2 Christian Cruz, Gary Sapia, and Marvin Neil Cabueñas, “Smart Battery Backup for Uninterruptible Energy Part I: Electrical and Mechanical Design,” Analog Dialogue, Volume 57, Number 4, December 2023.

3 Anant Kamath, “Simplifying Isolated CAN Power Interface for HEV 48 V Systems,” Electronic Design, April 2019.

4 Glenn Charest, Steve Mills, and Loren Vorreiter, “Open Rack V3 Base Specification,” Open Compute Project, September 2022.

5 “Power Supplies for Telecommunication Systems,” Analog Devices, Inc., July 2002.

6 “48 V Step-Down Converter Helps MHEVs Meet Fuel Emission Standards,” Analog Devices, Inc., March 2020.

7 “Is it essential for data centers?
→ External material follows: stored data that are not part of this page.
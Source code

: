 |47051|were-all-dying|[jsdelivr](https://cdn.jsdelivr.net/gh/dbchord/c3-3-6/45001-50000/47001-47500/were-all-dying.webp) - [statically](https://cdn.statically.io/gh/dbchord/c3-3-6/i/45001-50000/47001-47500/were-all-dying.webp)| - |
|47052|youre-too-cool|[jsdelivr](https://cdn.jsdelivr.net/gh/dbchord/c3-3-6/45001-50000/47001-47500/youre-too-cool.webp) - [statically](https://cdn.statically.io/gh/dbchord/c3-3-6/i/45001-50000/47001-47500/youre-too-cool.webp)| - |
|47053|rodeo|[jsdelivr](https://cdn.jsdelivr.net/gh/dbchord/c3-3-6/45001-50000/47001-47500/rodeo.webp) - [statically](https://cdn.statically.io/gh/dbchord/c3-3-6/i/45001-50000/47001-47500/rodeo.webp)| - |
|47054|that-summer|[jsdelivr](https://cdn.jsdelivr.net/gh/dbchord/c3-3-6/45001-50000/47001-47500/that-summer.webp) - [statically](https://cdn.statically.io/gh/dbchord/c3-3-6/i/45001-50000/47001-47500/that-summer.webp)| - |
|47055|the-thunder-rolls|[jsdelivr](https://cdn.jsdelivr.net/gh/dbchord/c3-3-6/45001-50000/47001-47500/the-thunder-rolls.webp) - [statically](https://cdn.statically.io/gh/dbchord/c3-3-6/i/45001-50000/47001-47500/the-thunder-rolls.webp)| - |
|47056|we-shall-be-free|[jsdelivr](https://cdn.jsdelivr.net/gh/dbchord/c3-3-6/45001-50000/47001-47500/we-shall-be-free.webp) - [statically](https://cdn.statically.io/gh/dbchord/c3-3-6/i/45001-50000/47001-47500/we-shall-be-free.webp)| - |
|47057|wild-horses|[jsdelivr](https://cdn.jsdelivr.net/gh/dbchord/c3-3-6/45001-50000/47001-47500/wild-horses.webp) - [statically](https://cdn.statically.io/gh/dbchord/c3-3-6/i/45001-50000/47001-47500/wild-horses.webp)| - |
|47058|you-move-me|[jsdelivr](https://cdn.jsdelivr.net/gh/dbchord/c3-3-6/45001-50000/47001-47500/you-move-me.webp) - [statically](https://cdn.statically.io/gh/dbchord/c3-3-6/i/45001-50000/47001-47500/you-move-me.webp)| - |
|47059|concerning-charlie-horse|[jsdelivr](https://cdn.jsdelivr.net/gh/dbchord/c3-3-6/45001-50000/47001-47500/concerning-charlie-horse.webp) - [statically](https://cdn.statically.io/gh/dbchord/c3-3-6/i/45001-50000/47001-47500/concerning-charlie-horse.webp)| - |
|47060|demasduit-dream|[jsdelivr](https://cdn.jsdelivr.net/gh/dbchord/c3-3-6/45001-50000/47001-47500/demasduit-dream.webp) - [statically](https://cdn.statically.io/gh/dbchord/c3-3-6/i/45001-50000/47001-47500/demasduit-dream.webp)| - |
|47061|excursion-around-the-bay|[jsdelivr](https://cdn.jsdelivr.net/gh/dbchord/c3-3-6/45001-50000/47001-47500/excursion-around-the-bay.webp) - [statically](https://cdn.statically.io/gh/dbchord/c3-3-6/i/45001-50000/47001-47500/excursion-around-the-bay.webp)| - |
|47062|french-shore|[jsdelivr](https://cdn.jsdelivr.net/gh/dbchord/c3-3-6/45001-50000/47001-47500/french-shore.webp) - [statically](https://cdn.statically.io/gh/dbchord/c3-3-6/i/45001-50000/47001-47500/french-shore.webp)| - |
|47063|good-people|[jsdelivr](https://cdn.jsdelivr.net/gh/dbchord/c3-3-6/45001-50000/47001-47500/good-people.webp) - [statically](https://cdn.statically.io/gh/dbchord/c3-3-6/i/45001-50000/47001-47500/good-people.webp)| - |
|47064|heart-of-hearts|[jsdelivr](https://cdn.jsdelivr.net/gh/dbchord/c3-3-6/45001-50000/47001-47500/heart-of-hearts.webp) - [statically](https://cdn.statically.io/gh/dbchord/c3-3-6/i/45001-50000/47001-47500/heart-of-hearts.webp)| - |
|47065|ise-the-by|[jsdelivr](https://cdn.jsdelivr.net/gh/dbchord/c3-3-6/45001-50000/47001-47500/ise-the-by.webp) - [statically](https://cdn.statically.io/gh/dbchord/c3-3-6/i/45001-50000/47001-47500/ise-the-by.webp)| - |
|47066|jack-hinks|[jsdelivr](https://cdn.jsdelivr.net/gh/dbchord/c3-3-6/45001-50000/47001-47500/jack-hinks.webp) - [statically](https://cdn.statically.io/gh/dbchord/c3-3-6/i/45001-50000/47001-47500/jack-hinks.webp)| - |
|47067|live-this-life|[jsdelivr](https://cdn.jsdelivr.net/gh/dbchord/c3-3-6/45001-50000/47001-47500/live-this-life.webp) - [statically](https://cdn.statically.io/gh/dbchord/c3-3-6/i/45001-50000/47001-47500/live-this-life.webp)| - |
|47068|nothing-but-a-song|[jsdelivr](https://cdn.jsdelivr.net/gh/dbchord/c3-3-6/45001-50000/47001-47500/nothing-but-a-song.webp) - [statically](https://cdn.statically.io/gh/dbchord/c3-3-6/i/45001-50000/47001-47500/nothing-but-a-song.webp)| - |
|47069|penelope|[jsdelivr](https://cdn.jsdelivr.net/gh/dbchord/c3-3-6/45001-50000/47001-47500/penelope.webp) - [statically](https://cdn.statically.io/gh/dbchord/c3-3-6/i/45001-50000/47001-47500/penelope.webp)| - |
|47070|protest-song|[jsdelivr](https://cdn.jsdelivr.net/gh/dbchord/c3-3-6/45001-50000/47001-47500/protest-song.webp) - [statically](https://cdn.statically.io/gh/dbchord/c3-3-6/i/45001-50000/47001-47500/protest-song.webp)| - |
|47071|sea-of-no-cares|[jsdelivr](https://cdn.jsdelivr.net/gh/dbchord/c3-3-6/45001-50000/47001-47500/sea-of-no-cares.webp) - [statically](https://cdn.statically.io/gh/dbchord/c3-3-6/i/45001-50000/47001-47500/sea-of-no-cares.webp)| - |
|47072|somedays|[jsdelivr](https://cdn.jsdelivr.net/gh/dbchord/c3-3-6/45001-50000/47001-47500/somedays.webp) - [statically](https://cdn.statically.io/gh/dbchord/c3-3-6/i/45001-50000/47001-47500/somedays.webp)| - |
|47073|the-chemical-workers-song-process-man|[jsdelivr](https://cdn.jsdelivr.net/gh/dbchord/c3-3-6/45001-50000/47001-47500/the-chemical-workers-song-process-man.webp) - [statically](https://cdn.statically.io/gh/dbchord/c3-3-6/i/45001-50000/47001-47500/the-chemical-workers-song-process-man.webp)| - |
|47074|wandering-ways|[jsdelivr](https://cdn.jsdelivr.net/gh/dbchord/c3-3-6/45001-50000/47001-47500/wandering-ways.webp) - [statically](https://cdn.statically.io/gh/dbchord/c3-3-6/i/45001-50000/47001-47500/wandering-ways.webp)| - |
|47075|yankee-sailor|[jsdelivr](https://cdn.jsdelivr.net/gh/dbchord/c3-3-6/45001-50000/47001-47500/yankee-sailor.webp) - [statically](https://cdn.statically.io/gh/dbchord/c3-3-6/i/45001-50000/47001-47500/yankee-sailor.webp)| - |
Reasons for the need for 48 V power supply and related power supply design challenges,” Panasonic Industry, August 2021.

About the Author

Christian Cruz is an application development engineer at ADI Philippines. He holds a bachelor’s degree in electronics engineering from the University of the East in Manila, Philippines. He has over 12 years of engineering experience in analog and digital design, firmware design, and power electronics, including power management IC development, and AC-DC and DC-DC power conversion. He joined ADI in 2020 and is currently responsible for supporting the power management needs of cloud-based computing and system communication applications.